In court papers filed earlier this week opposing a temporary restraining order to block demolitions on the Atlantic Yards site, Forest City Ratner VP Jim Stuckey says the developer would face significant losses even over a few months—and that a delay would jeopardize the planned 2009 opening of the arena.

However, as lawyers for the plaintiffs point out, the developer “appears to already have virtually abandoned the construction schedule” published in the Atlantic Yards Final Environmental Impact Statement that would lead to a 2009 arena opening

Indeed, according to the schedule (from the Final Environmental Impact Statement, Chapter 17), demolition of buildings on blocks needed for the arena was to begin 11/1/06. This page was dated 7/10/06 yet included in the FEIS released 11/27/06. Click on the graphic below to enlarge, or go to the original PDF.

The demolition was to be completed by 7/2/07. However, several buildings in the arena footprint undoubtedly will remain enmeshed in litigation well beyond that date.

Workaround?

Stuckey suggests that the developer is working around the buildings it doesn’t have:
The current work is proceeding in accordance with an intricate schedule that is intended to allow the new arena to be completed in time for the Nets to relocate there for the 2009-10 National Basketball Association season. FCRC’s construction schedule has been carefully drawn to allow the arena to be ready for the 2009-10 season by commencing work now on vacant properties that are owned by FCRC, the MTA and the City, with work on properties that are owned or occupied by other parties deferred until the pending judicial challenges to the Project have proceeded to a point where ESDC is in a position to actually use its powers of eminent domain to acquire title to and possession of those properties. Therefore, even a short delay in the ongoing work could jeopardize the arena’s availability for an entire season, and thus would expose the Nets to additional operating losses of about $35,000,000 a year.

In another filing, Forest City Ratner attorney Jeffrey Braun backs up Stuckey:
As the Stuckey affidavit points out, FCRC’s construction schedule is designed to complete the area in time for the 2009-10 basketball schedule by working on properties owned by FCRC affiliates, the MTA and the City now, while deferring work on other properties until later.

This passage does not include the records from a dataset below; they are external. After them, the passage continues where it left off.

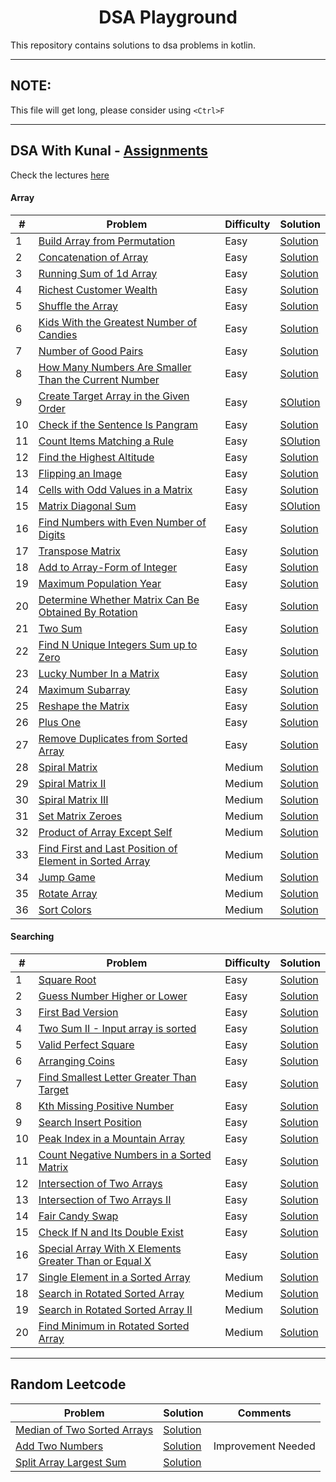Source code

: <h1 align="center">DSA Playground</h1>

This repository contains solutions to dsa problems in kotlin.

---
## NOTE:
This file will get long, please consider using `<Ctrl>F`

---

## DSA With Kunal - [Assignments](https://github.com/kunal-kushwaha/DSA-Bootcamp-Java/tree/main/assignments)
Check the lectures [here](https://github.com/kunal-kushwaha/DSA-Bootcamp-Java)

#### Array
| # | Problem | Difficulty | Solution |
| --- | --- | --- | --- |
| 1 | [Build Array from Permutation](https://leetcode.com/problems/build-array-from-permutation/) | Easy | [Solution](https://github.com/hardiksachan/dsa-playground/blob/main/src/main/kotlin/com/example/leetcode/p1920_build_array_from_permutation/Solution.kt) |
| 2 | [Concatenation of Array](https://leetcode.com/problems/concatenation-of-array/) | Easy | [Solution](https://github.com/hardiksachan/dsa-playground/blob/main/src/main/kotlin/com/example/leetcode/p1929_concatenation_of_array/Solution.kt) |
| 3 | [Running Sum of 1d Array](https://leetcode.com/problems/running-sum-of-1d-array/) | Easy | [Solution](https://github.com/hardiksachan/dsa-playground/blob/main/src/main/kotlin/com/example/leetcode/p1480_running_sum_1d_array/Solution.kt) |
| 4 | [Richest Customer Wealth](https://leetcode.com/problems/richest-customer-wealth/) | Easy | [Solution](https://github.com/hardiksachan/dsa-playground/blob/main/src/main/kotlin/com/example/leetcode/p1672_richest_customer_wealth/Solution.kt) |
| 5 | [Shuffle the Array](https://leetcode.com/problems/shuffle-the-array/) | Easy | [Solution](https://github.com/hardiksachan/dsa-playground/blob/main/src/main/kotlin/com/example/leetcode/p1470_shuffle_the_array/Solution.kt) |
| 6 | [Kids With the Greatest Number of Candies](https://leetcode.com/problems/kids-with-the-greatest-number-of-candies/) | Easy | [Solution](https://github.com/hardiksachan/dsa-playground/blob/main/src/main/kotlin/com/example/leetcode/p1431_kids_with_the_greatest_number_of_candies/Solution.kt) |
| 7 | [Number of Good Pairs](https://leetcode.com/problems/number-of-good-pairs/) | Easy | [Solution](https://github.com/hardiksachan/dsa-playground/blob/main/src/main/kotlin/com/example/leetcode/p1512_number_of_good_pairs/Solution.kt) |
| 8 | [How Many Numbers Are Smaller Than the Current Number](https://leetcode.com/problems/how-many-numbers-are-smaller-than-the-current-number/) | Easy | [Solution](https://github.com/hardiksachan/dsa-playground/blob/main/src/main/kotlin/com/example/leetcode/p1365_how_many_numbers_are_smaller_than_the_current_number/Solution.kt) |
| 9 | [Create Target Array in the Given Order](https://leetcode.com/problems/create-target-array-in-the-given-order/) | Easy | [SOlution](https://github.com/hardiksachan/dsa-playground/tree/main/src/main/kotlin/com/example/leetcode/p1389_create_target_array_in_given_order) |
| 10 | [Check if the Sentence Is Pangram](https://leetcode.com/problems/check-if-the-sentence-is-pangram/) | Easy | [Solution](https://github.com/hardiksachan/dsa-playground/tree/main/src/main/kotlin/com/example/leetcode/p1832_check_if_the_sentence_is_pangram) |
| 11 | [Count Items Matching a Rule](https://leetcode.com/problems/count-items-matching-a-rule/) | Easy | [SOlution](https://github.com/hardiksachan/dsa-playground/blob/main/src/main/kotlin/com/example/leetcode/p1773_count_items_matching_a_rule/Solution.kt) |
| 12 | [Find the Highest Altitude](https://leetcode.com/problems/find-the-highest-altitude/) | Easy | [Solution](https://github.com/hardiksachan/dsa-playground/blob/main/src/main/kotlin/com/example/leetcode/p1732_find_the_highest_altitude/Solution.kt) |
| 13 | [Flipping an Image](https://leetcode.com/problems/flipping-an-image/) | Easy | [Solution](https://github.com/hardiksachan/dsa-playground/tree/main/src/main/kotlin/com/example/leetcode/p0832_flipping_an_image) |
| 14 | [Cells with Odd Values in a Matrix](https://leetcode.com/problems/cells-with-odd-values-in-a-matrix/) | Easy | [Solution](https://github.com/hardiksachan/dsa-playground/blob/main/src/main/kotlin/com/example/leetcode/p1252_cells_with_odd_values_in_a_matrix/Solution.kt) |
| 15 | [Matrix Diagonal Sum](https://leetcode.com/problems/matrix-diagonal-sum/) | Easy | [SOlution](https://github.com/hardiksachan/dsa-playground/blob/main/src/main/kotlin/com/example/leetcode/p1572_matrix_diagonal_sum/Solution.kt) |
| 16 | [Find Numbers with Even Number of Digits](https://leetcode.com/problems/find-numbers-with-even-number-of-digits/) | Easy | [Solution](https://github.com/hardiksachan/dsa-playground/blob/main/src/main/kotlin/com/example/leetcode/p1295_find_numbers_with_even_number_of_digits/Solution.kt) |
| 17 | [Transpose Matrix](https://leetcode.com/problems/transpose-matrix/) | Easy | [Solution](https://github.com/hardiksachan/dsa-playground/blob/main/src/main/kotlin/com/example/leetcode/p0867_transpose_matrix/Solution.kt) |
| 18 | [Add to Array-Form of Integer](https://leetcode.com/problems/add-to-array-form-of-integer/) | Easy | [Solution](https://github.com/hardiksachan/dsa-playground/blob/main/src/main/kotlin/com/example/leetcode/p0989_add_to_array_form_of_integer/Solution.kt) |
| 19 | [Maximum Population Year](https://leetcode.com/problems/maximum-population-year/) | Easy | [Solution](https://github.com/hardiksachan/dsa-playground/blob/main/src/main/kotlin/com/example/leetcode/p1854_maximum_population_year/Solution.kt) |
| 20 | [Determine Whether Matrix Can Be Obtained By Rotation](https://leetcode.com/problems/determine-whether-matrix-can-be-obtained-by-rotation/) | Easy | [Solution](https://github.com/hardiksachan/dsa-playground/blob/main/src/main/kotlin/com/example/leetcode/p1886_determine_whether_matrix_can_be_obtained_by_rotation/Solution.kt) |
| 21 | [Two Sum](https://leetcode.com/problems/two-sum/) | Easy | [Solution](https://github.com/hardiksachan/dsa-playground/blob/main/src/main/kotlin/com/example/leetcode/p0001_two_sum/Solution.kt) |
| 22 | [Find N Unique Integers Sum up to Zero](https://leetcode.com/problems/find-n-unique-integers-sum-up-to-zero/) | Easy | [Solution](https://github.com/hardiksachan/dsa-playground/blob/main/src/main/kotlin/com/example/leetcode/p1304_find_n_unique_integers_sum_up_to_zero/Solution.kt) |
| 23 | [Lucky Number In a Matrix](https://leetcode.com/problems/lucky-numbers-in-a-matrix/) | Easy | [Solution](https://github.com/hardiksachan/dsa-playground/blob/main/src/main/kotlin/com/example/leetcode/p1380_lucky_number_in_a_matrix/Solution.kt) |
| 24 | [Maximum Subarray](https://leetcode.com/problems/maximum-subarray/) | Easy | [Solution](https://github.com/hardiksachan/dsa-playground/blob/main/src/main/kotlin/com/example/leetcode/p0053_maximum_subarray/Solution.kt) |
| 25 | [Reshape the Matrix](https://leetcode.com/problems/reshape-the-matrix/) | Easy | [Solution](https://github.com/hardiksachan/dsa-playground/blob/main/src/main/kotlin/com/example/leetcode/p0566_reshape_the_matrix/Solution.kt) |
| 26 | [Plus One](https://leetcode.com/problems/plus-one/) | Easy | [Solution](https://github.com/hardiksachan/dsa-playground/blob/main/src/main/kotlin/com/example/leetcode/p0066_plus_one/Solution.kt) |
| 27 | [Remove Duplicates from Sorted Array](https://leetcode.com/problems/remove-duplicates-from-sorted-array/) | Easy | [Solution](https://github.com/hardiksachan/dsa-playground/blob/main/src/main/kotlin/com/example/leetcode/p0026_remove_duplicates_from_sorted_array/Solution.kt) |
| 28 | [Spiral Matrix](https://leetcode.com/problems/spiral-matrix/) | Medium | [Solution](https://github.com/hardiksachan/dsa-playground/blob/main/src/main/kotlin/com/example/leetcode/p0054_spiral_matrix/Solution.kt) |
| 29 | [Spiral Matrix II](https://leetcode.com/problems/spiral-matrix-ii/) | Medium | [Solution](https://github.com/hardiksachan/dsa-playground/blob/main/src/main/kotlin/com/example/leetcode/p0059_spiral_matrix_ii/Solution.kt) |
| 30 | [Spiral Matrix III](https://leetcode.com/problems/spiral-matrix-iii/) | Medium | [Solution](https://github.com/hardiksachan/dsa-playground/blob/main/src/main/kotlin/com/example/leetcode/p0885_spiral_matrix_iii/Solution.kt) |
| 31 | [Set Matrix Zeroes](https://leetcode.com/problems/set-matrix-zeroes/) | Medium | [Solution](https://github.com/hardiksachan/dsa-playground/blob/main/src/main/kotlin/com/example/leetcode/p0073_set_matrix_zeroes/Solution.kt) |
| 32 | [Product of Array Except Self](https://leetcode.com/problems/product-of-array-except-self/) | Medium | [Solution](https://github.com/hardiksachan/dsa-playground/blob/main/src/main/kotlin/com/example/leetcode/p0238_product_of_array_except_self/Solution.kt) |
| 33 | [Find First and Last Position of Element in Sorted Array](https://leetcode.com/problems/find-first-and-last-position-of-element-in-sorted-array/) | Medium | [Solution](https://github.com/hardiksachan/dsa-playground/blob/main/src/main/kotlin/com/example/leetcode/p0034_find_first_and_last_position_of_element_in_sorted_array/Solution.kt) |
| 34 | [Jump Game](https://leetcode.com/problems/jump-game/) | Medium | [Solution](https://github.com/hardiksachan/dsa-playground/blob/main/src/main/kotlin/com/example/leetcode/p0055_jump_game/Solution.kt) |
| 35 | [Rotate Array](https://leetcode.com/problems/rotate-array/) | Medium | [Solution](https://github.com/hardiksachan/dsa-playground/blob/main/src/main/kotlin/com/example/leetcode/p0189_rotate_array/Solution.kt) |
| 36 | [Sort Colors](https://leetcode.com/problems/sort-colors/) | Medium | [Solution](https://github.com/hardiksachan/dsa-playground/tree/main/src/main/kotlin/com/example/leetcode/p0075_sort_colors) |


#### Searching
| # | Problem | Difficulty | Solution |
| --- | --- | --- | --- |
| 1 | [Square Root](https://leetcode.com/problems/sqrtx/) | Easy | [Solution](https://github.com/hardiksachan/dsa-playground/blob/main/src/main/kotlin/com/example/leetcode/p0069_sqrt_x/Solution.kt) |
| 2 | [Guess Number Higher or Lower](https://leetcode.com/problems/guess-number-higher-or-lower/) | Easy | [Solution](https://github.com/hardiksachan/dsa-playground/blob/main/src/main/kotlin/com/example/leetcode/p0374_guess_number_higher_or_lower/Solution.kt) |
| 3 | [First Bad Version](https://leetcode.com/problems/first-bad-version/) | Easy | [Solution](https://github.com/hardiksachan/dsa-playground/blob/main/src/main/kotlin/com/example/leetcode/p0278_first_bad_version/Solution.kt) |
| 4 | [Two Sum II - Input array is sorted](https://leetcode.com/problems/two-sum-ii-input-array-is-sorted/submissions/) | Easy | [Solution](https://github.com/hardiksachan/dsa-playground/blob/main/src/main/kotlin/com/example/leetcode/p0167_two_sum_ii/Solution.kt) |
| 5 | [Valid Perfect Square](https://leetcode.com/problems/valid-perfect-square/) | Easy | [Solution](https://github.com/hardiksachan/dsa-playground/blob/main/src/main/kotlin/com/example/leetcode/p0367_valid_perfect_square/Solution.kt) |
| 6 | [Arranging Coins](https://leetcode.com/problems/arranging-coins/) | Easy | [Solution](https://github.com/hardiksachan/dsa-playground/blob/main/src/main/kotlin/com/example/leetcode/p0441_arranging_coins/Solution.kt) |
| 7 | [Find Smallest Letter Greater Than Target](https://leetcode.com/problems/find-smallest-letter-greater-than-target/) | Easy | [Solution](https://github.com/hardiksachan/dsa-playground/blob/main/src/main/kotlin/com/example/leetcode/p0744_find_smalles_letter_greater_than_target/Solution.kt) |
| 8 | [Kth Missing Positive Number](https://leetcode.com/problems/kth-missing-positive-number/) | Easy | [Solution](https://github.com/hardiksachan/dsa-playground/blob/main/src/main/kotlin/com/example/leetcode/p1539_kth_missing_positive_number/Solution.kt) |
| 9 | [Search Insert Position](https://leetcode.com/problems/search-insert-position/) | Easy | [Solution](https://github.com/hardiksachan/dsa-playground/blob/main/src/main/kotlin/com/example/leetcode/p0035_search_insert_position/Solution.kt) |
| 10 | [Peak Index in a Mountain Array](https://leetcode.com/problems/peak-index-in-a-mountain-array/) | Easy | [Solution](https://github.com/hardiksachan/dsa-playground/blob/main/src/main/kotlin/com/example/leetcode/p0852_peak_index_in_a_mountain_array/Solution.kt) |
| 11 | [Count Negative Numbers in a Sorted Matrix](https://leetcode.com/problems/count-negative-numbers-in-a-sorted-matrix/) | Easy | [Solution](https://github.com/hardiksachan/dsa-playground/blob/main/src/main/kotlin/com/example/leetcode/p1351_count_negarive_numbers_in_a_sorted_matrix/Solution.kt) |
| 12 | [Intersection of Two Arrays](https://leetcode.com/problems/intersection-of-two-arrays/) | Easy | [Solution](https://github.com/hardiksachan/dsa-playground/blob/main/src/main/kotlin/com/example/leetcode/p0349_interseaction_of_two_arrays/Solution.kt) |
| 13 | [Intersection of Two Arrays II](https://leetcode.com/problems/intersection-of-two-arrays-ii/) | Easy | [Solution](https://github.com/hardiksachan/dsa-playground/blob/main/src/main/kotlin/com/example/leetcode/p0350_interseaction_of_two_arrays_ii/Solution.kt) |
| 14 | [Fair Candy Swap](https://leetcode.com/problems/fair-candy-swap/) | Easy | [Solution](https://github.com/hardiksachan/dsa-playground/blob/main/src/main/kotlin/com/example/leetcode/p0888_fair_candy_swap/Solution.kt) |
| 15 | [Check If N and Its Double Exist](https://leetcode.com/problems/check-if-n-and-its-double-exist/) | Easy | [Solution](https://github.com/hardiksachan/dsa-playground/blob/main/src/main/kotlin/com/example/leetcode/p1346_check_if_n_and_its_double_exist/Solution.kt) |
| 16 | [Special Array With X Elements Greater Than or Equal X](https://leetcode.com/problems/special-array-with-x-elements-greater-than-or-equal-x/) | Easy | [Solution](https://github.com/hardiksachan/dsa-playground/blob/main/src/main/kotlin/com/example/leetcode/p1608_special_array_with_x_elements_greater_than_or_equal_x/Solution.kt) |
| 17 | [Single Element in a Sorted Array](https://leetcode.com/problems/single-element-in-a-sorted-array/) | Medium | [Solution](https://github.com/hardiksachan/dsa-playground/blob/main/src/main/kotlin/com/example/leetcode/p0540_single_element_in_a_sorted_array/Solution.kt) |
| 18 | [Search in Rotated Sorted Array](https://leetcode.com/problems/search-in-rotated-sorted-array/) | Medium | [Solution](https://github.com/hardiksachan/dsa-playground/blob/main/src/main/kotlin/com/example/leetcode/p0033_search_in_rotated_sorted_array/Solution.kt) |
| 19 | [Search in Rotated Sorted Array II](https://leetcode.com/problems/search-in-rotated-sorted-array-ii/) | Medium | [Solution](https://github.com/hardiksachan/dsa-playground/blob/main/src/main/kotlin/com/example/leetcode/p0081_search_in_rotated_sorted_array_ii/Solution.kt) |
| 20 | [Find Minimum in Rotated Sorted Array](https://leetcode.com/problems/find-minimum-in-rotated-sorted-array/) | Medium | [Solution](https://github.com/hardiksachan/dsa-playground/blob/main/src/main/kotlin/com/example/leetcode/p0153_find_minimum_in_rotated_sorted_array/Solution.kt) |


---

## Random Leetcode

| Problem | Solution | Comments |
| --- | --- | --- |
| [Median of Two Sorted Arrays](https://leetcode.com/problems/median-of-two-sorted-arrays/) | [Solution](https://github.com/hardiksachan/dsa-playground/blob/main/src/main/kotlin/com/example/leetcode/median_of_two_sorted_arrays/Solution.kt) |  |
| [Add Two Numbers](https://leetcode.com/problems/add-two-numbers/) | [Solution](https://github.com/hardiksachan/dsa-playground/blob/main/src/main/kotlin/com/example/leetcode/add_two_numbers/Solution.kt) | Improvement Needed |
| [Split Array Largest Sum](https://leetcode.com/problems/split-array-largest-sum/) | [Solution](https://github.com/hardiksachan/dsa-playground/tree/main/src/main/kotlin/com/example/leetcode/p0410_split_array_largest_sum/Solution.kt) |  |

However, the construction schedule is clear. Workaround or not, demolitions are to be completed by 7/2/07.

$4.15M a month in losses

Stuckey cites the costs of carrying the property without generating income, the escalation of construction costs, and the prolongation of the Nets operating losses “arising from its use of the current inadequate arena in New Jersey.”

He states:
At this time, it costs FCRC about $2,400,000 per month to carry the real property that it has acquired for the Project and the overhead that is in place to work on the Project - a figure that does not include FCRC's legal fees and also does not include the operating losses that the Nets basketball team, which has been owned by an FCRC affiliate since early 2004, and continues to incur while it is based at its current venue in New Jersey. In addition, delay on a project such as this one probably would subject FCRC to significant escalations in its eventual construction costs. Given the active real estate market and the magnitude of the Project, FCRC calculates the escalation as equal to nearly $1,750,000 per month.

The same issue came up in February 2006, when Forest City Ratner was fighting an effort to block the emergency demolitions of five properties it owned. Then, when the developer presumably had less overhead, Stuckey in an affidavit claimed $2.5 million a month in carrying costs, plus $1.4 million a month in construction cost escalation.